> _TASK_: The answer must consist of every line from the entries that holds the word "names".

┄┄┄┄┄┄┄┄┄┄┄┄┄┄┄┄┄┄┄┄

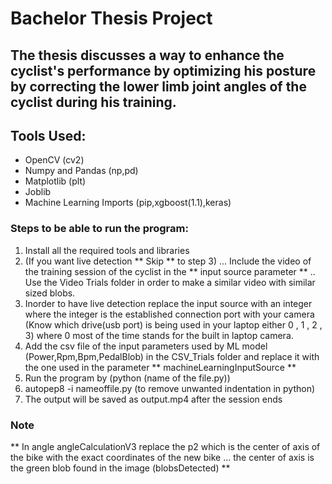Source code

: # Bachelor Thesis Project
## The thesis discusses a way to enhance the cyclist's performance by optimizing his posture by correcting the lower limb joint angles of the cyclist during his training.
## Tools Used:
- OpenCV (cv2)
- Numpy and Pandas (np,pd)
- Matplotlib (plt)
- Joblib
- Machine Learning Imports (pip,xgboost(1.1),keras)

### Steps to be able to run the program:
1. Install all the required tools and libraries
2. (If you want live detection ** Skip ** to step 3) ... Include the video of the training session of the cyclist in the ** input source parameter ** .. Use the Video Trials folder in order to make a similar video with similar sized blobs.
3. Inorder to have live detection replace the input source with an integer where the integer is the established connection port with your camera (Know which drive(usb port) is being used in your laptop either 0 , 1 , 2 , 3) where 0 most of the time stands for the built in laptop camera. 
4. Add the csv file of the input parameters used by ML model (Power,Rpm,Bpm,PedalBlob) in the CSV_Trials folder and replace it with the one used in the parameter ** machineLearningInputSource **
5. Run the program by (python (name of the file.py))
6. autopep8 -i nameoffile.py (to remove unwanted indentation in python)
7. The output will be saved as output.mp4 after the session ends
### Note 
** In angle angleCalculationV3 replace the p2 which is the center of axis of the bike with the exact coordinates of the new bike ... the center of axis is the green blob found in the image (blobsDetected) **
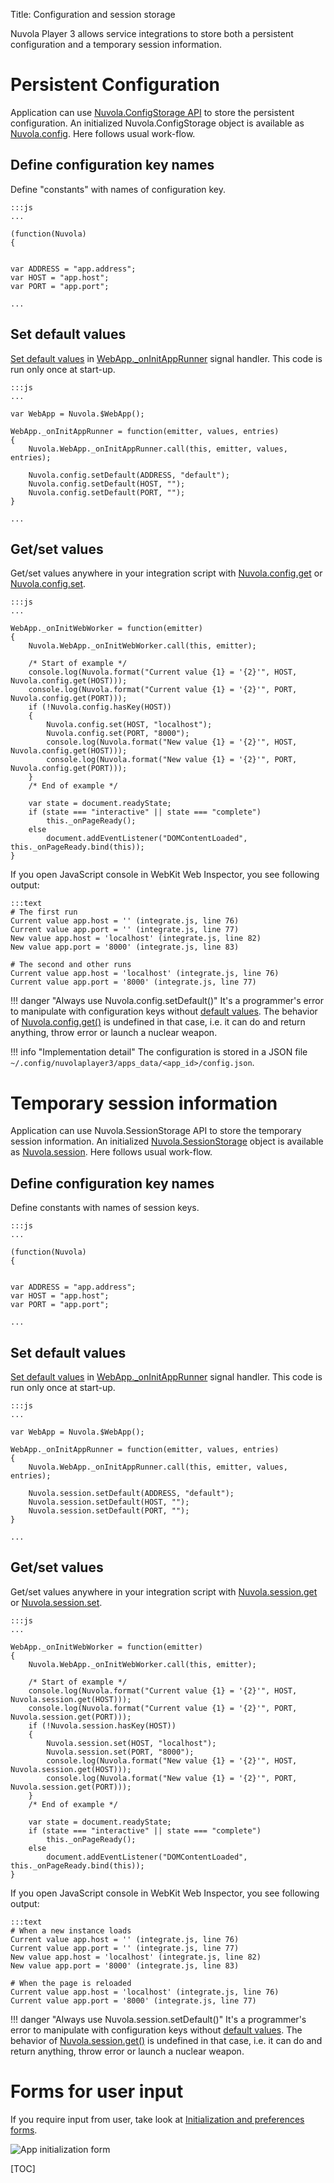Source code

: Title: Configuration and session storage

Nuvola Player 3 allows service integrations to store both a persistent configuration and a temporary
session information.

Persistent Configuration
========================

Application can use [Nuvola.ConfigStorage API](apiref>Nuvola.ConfigStorage) to store the persistent
configuration. An initialized Nuvola.ConfigStorage object is available as
[Nuvola.config](apiref>Nuvola.config). Here follows usual work-flow.

Define configuration key names
------------------------------

Define "constants" with names of configuration key.
    
    :::js
    ...
    
    (function(Nuvola)
    {
    
    
    var ADDRESS = "app.address";
    var HOST = "app.host";
    var PORT = "app.port";
    
    ...

Set default values
------------------

[Set default values](apiref>Nuvola.KeyValueStorage.setDefault) in
[WebApp._onInitAppRunner](apiref>Nuvola.WebApp._onInitAppRunner) signal handler. This code is run
only once at start-up.

    :::js
    ...
    
    var WebApp = Nuvola.$WebApp();
    
    WebApp._onInitAppRunner = function(emitter, values, entries)
    {
        Nuvola.WebApp._onInitAppRunner.call(this, emitter, values, entries);
        
        Nuvola.config.setDefault(ADDRESS, "default");
        Nuvola.config.setDefault(HOST, "");
        Nuvola.config.setDefault(PORT, "");
    }
    
    ...

Get/set values
--------------

Get/set values anywhere in your integration script with
[Nuvola.config.get](apiref>Nuvola.KeyValueStorage.get) or
[Nuvola.config.set](apiref>Nuvola.KeyValueStorage.set).
    
    :::js
    ...

    WebApp._onInitWebWorker = function(emitter)
    {
        Nuvola.WebApp._onInitWebWorker.call(this, emitter);
        
        /* Start of example */
        console.log(Nuvola.format("Current value {1} = '{2}'", HOST, Nuvola.config.get(HOST)));
        console.log(Nuvola.format("Current value {1} = '{2}'", PORT, Nuvola.config.get(PORT)));
        if (!Nuvola.config.hasKey(HOST))
        {
            Nuvola.config.set(HOST, "localhost");
            Nuvola.config.set(PORT, "8000");
            console.log(Nuvola.format("New value {1} = '{2}'", HOST, Nuvola.config.get(HOST)));
            console.log(Nuvola.format("New value {1} = '{2}'", PORT, Nuvola.config.get(PORT)));
        }
        /* End of example */
        
        var state = document.readyState;
        if (state === "interactive" || state === "complete")
            this._onPageReady();
        else
            document.addEventListener("DOMContentLoaded", this._onPageReady.bind(this));
    }

If you open JavaScript console in WebKit Web Inspector, you see following output:

    :::text
    # The first run
    Current value app.host = '' (integrate.js, line 76)
    Current value app.port = '' (integrate.js, line 77)
    New value app.host = 'localhost' (integrate.js, line 82)
    New value app.port = '8000' (integrate.js, line 83)
    
    # The second and other runs
    Current value app.host = 'localhost' (integrate.js, line 76)
    Current value app.port = '8000' (integrate.js, line 77)

!!! danger "Always use Nuvola.config.setDefault()"
    It's a programmer's error to manipulate with configuration keys without
    [default values](apiref>Nuvola.KeyValueStorage.setDefault).  The behavior of
    [Nuvola.config.get()](apiref>Nuvola.KeyValueStorage.get) is undefined in that case,
    i.e. it can do and return anything, throw error or launch a nuclear weapon.

!!! info "Implementation detail"
    The configuration is stored in a JSON file
    `` ~/.config/nuvolaplayer3/apps_data/<app_id>/config.json``.

Temporary session information
=============================

Application can use Nuvola.SessionStorage API to store the temporary session information. An
initialized [Nuvola.SessionStorage](apiref>Nuvola.SessionStorage) object is available as
[Nuvola.session](apiref>Nuvola.session). Here follows usual work-flow.

Define configuration key names
------------------------------

Define constants with names of session keys.
    
    :::js
    ...
    
    (function(Nuvola)
    {
    
    
    var ADDRESS = "app.address";
    var HOST = "app.host";
    var PORT = "app.port";
    
    ...

Set default values
------------------

[Set default values](apiref>Nuvola.KeyValueStorage.setDefault) in
[WebApp._onInitAppRunner](apiref>Nuvola.WebApp._onInitAppRunner) signal handler. This code is run
only once at start-up.

    :::js
    ...
    
    var WebApp = Nuvola.$WebApp();
    
    WebApp._onInitAppRunner = function(emitter, values, entries)
    {
        Nuvola.WebApp._onInitAppRunner.call(this, emitter, values, entries);
        
        Nuvola.session.setDefault(ADDRESS, "default");
        Nuvola.session.setDefault(HOST, "");
        Nuvola.session.setDefault(PORT, "");
    }
    
    ...

Get/set values
--------------

Get/set values anywhere in your integration script with
[Nuvola.session.get](apiref>Nuvola.KeyValueStorage.get) or
[Nuvola.session.set](apiref>Nuvola.KeyValueStorage.set).
    
    :::js
    ...

    WebApp._onInitWebWorker = function(emitter)
    {
        Nuvola.WebApp._onInitWebWorker.call(this, emitter);
        
        /* Start of example */
        console.log(Nuvola.format("Current value {1} = '{2}'", HOST, Nuvola.session.get(HOST)));
        console.log(Nuvola.format("Current value {1} = '{2}'", PORT, Nuvola.session.get(PORT)));
        if (!Nuvola.session.hasKey(HOST))
        {
            Nuvola.session.set(HOST, "localhost");
            Nuvola.session.set(PORT, "8000");
            console.log(Nuvola.format("New value {1} = '{2}'", HOST, Nuvola.session.get(HOST)));
            console.log(Nuvola.format("New value {1} = '{2}'", PORT, Nuvola.session.get(PORT)));
        }
        /* End of example */
        
        var state = document.readyState;
        if (state === "interactive" || state === "complete")
            this._onPageReady();
        else
            document.addEventListener("DOMContentLoaded", this._onPageReady.bind(this));
    }

If you open JavaScript console in WebKit Web Inspector, you see following output:

    :::text
    # When a new instance loads
    Current value app.host = '' (integrate.js, line 76)
    Current value app.port = '' (integrate.js, line 77)
    New value app.host = 'localhost' (integrate.js, line 82)
    New value app.port = '8000' (integrate.js, line 83)
    
    # When the page is reloaded
    Current value app.host = 'localhost' (integrate.js, line 76)
    Current value app.port = '8000' (integrate.js, line 77)

!!! danger "Always use Nuvola.session.setDefault()"
    It's a programmer's error to manipulate with configuration keys without
    [default values](apiref>Nuvola.KeyValueStorage.setDefault). The behavior of
    [Nuvola.session.get()](apiref>Nuvola.KeyValueStorage.get) is undefined in that case,
    i.e. it can do and return anything, throw error or launch a nuclear weapon.

Forms for user input
====================

If you require input from user, take look at
[Initialization and preferences forms]({filename}initialization-and-preferences-forms.md).

![App initialization form]({filename}/images/guide/form_fields_example.png)


[TOC]
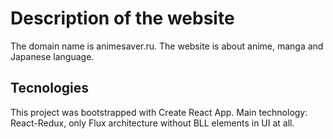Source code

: # Description of the website

The domain name is animesaver.ru. The website is about anime, manga and Japanese language.

## Tecnologies

This project was bootstrapped with Create React App. 
Main technology: React-Redux, only Flux architecture without BLL elements in UI at all.
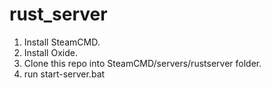 # rust_server

1. Install SteamCMD.
2. Install Oxide.
3. Clone this repo into SteamCMD/servers/rustserver folder.
4. run start-server.bat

┄┄┄┄┄┄┄┄┄┄┄┄┄┄┄┄┄┄┄┄

> _COMPLETED EXERCISE_:
Define configuration key names
Define "constants" with names of configuration key.
Define configuration key names
Define constants with names of session keys.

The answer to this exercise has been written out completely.